- [Action item] Starting at the line that contains "- The store", return every line down to the end of the records below, exactly as written.

- [Saved data entries]
-------------------------
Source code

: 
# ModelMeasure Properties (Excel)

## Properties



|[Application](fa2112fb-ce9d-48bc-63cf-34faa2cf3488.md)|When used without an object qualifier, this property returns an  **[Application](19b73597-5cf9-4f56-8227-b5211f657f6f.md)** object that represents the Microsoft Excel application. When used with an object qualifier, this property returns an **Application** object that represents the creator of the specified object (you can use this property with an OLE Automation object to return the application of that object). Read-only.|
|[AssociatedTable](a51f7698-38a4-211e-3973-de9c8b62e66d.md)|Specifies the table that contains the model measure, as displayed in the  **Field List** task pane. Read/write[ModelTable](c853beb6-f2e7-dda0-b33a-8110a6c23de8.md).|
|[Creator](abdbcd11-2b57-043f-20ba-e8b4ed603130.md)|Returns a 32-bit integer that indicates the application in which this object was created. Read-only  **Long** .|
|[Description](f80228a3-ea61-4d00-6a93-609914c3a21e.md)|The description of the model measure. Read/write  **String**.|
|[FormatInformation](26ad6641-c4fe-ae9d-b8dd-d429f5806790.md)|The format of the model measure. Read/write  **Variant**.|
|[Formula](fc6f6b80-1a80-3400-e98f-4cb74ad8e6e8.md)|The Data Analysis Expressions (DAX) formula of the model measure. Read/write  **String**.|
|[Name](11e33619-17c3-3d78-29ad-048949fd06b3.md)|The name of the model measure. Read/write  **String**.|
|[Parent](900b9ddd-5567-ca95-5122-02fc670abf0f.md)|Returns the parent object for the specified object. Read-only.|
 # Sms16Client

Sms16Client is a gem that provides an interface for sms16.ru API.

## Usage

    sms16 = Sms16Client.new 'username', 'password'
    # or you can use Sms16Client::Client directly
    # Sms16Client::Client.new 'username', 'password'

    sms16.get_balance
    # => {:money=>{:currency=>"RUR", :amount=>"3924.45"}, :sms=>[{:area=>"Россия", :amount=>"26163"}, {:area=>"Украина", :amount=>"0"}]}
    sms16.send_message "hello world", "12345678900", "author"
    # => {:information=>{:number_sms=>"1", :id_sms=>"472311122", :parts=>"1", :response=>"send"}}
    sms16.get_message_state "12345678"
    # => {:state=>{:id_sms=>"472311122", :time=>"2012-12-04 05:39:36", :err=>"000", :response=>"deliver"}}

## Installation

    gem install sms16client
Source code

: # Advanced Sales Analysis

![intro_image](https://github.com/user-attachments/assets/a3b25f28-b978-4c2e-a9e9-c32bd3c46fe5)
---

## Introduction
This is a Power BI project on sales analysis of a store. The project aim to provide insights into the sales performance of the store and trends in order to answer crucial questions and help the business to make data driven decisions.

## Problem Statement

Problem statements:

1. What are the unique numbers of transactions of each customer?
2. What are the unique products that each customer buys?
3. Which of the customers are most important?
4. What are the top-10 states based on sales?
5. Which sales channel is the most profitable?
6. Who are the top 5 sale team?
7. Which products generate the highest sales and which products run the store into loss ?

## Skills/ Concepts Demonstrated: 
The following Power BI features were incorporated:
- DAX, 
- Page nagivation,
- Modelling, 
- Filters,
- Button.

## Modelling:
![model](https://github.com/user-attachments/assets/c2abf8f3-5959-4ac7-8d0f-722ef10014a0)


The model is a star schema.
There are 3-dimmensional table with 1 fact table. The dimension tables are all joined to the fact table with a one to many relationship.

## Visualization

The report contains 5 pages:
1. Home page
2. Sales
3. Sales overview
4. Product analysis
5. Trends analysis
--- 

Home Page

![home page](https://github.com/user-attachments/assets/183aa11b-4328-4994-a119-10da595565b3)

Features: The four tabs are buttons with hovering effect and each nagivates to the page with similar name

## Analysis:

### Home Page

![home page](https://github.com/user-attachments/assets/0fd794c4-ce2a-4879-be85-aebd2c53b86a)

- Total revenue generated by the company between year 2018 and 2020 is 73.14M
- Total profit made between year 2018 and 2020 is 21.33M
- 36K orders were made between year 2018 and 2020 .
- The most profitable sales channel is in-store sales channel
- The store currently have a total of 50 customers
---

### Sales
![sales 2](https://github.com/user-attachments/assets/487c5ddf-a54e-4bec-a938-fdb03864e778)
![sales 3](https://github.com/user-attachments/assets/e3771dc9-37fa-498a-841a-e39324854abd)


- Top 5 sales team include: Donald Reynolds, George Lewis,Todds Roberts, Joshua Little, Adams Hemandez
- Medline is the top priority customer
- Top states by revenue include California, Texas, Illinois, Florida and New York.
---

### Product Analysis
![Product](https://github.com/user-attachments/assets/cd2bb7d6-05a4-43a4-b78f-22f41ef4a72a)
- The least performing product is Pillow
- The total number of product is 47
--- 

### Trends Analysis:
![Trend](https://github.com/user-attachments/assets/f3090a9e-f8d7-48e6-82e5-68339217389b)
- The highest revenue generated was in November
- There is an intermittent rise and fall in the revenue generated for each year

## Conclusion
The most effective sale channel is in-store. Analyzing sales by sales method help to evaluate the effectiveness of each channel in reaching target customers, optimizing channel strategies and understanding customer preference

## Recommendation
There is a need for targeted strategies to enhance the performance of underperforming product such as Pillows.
-------------------------
- [Output below]
- The store currently have a total of 50 customers
---

### Sales
![sales 2](https://github.com/user-attachments/assets/487c5ddf-a54e-4bec-a938-fdb03864e778)
![sales 3](https://github.com/user-attachments/assets/e3771dc9-37fa-498a-841a-e39324854abd)


- Top 5 sales team include: Donald Reynolds, George Lewis,Todds Roberts, Joshua Little, Adams Hemandez
- Medline is the top priority customer
- Top states by revenue include California, Texas, Illinois, Florida and New York.
---

### Product Analysis
![Product](https://github.com/user-attachments/assets/cd2bb7d6-05a4-43a4-b78f-22f41ef4a72a)
- The least performing product is Pillow
- The total number of product is 47
--- 

### Trends Analysis:
![Trend](https://github.com/user-attachments/assets/f3090a9e-f8d7-48e6-82e5-68339217389b)
- The highest revenue generated was in November
- There is an intermittent rise and fall in the revenue generated for each year

## Conclusion
The most effective sale channel is in-store. Analyzing sales by sales method help to evaluate the effectiveness of each channel in reaching target customers, optimizing channel strategies and understanding customer preference

## Recommendation
There is a need for targeted strategies to enhance the performance of underperforming product such as Pillows.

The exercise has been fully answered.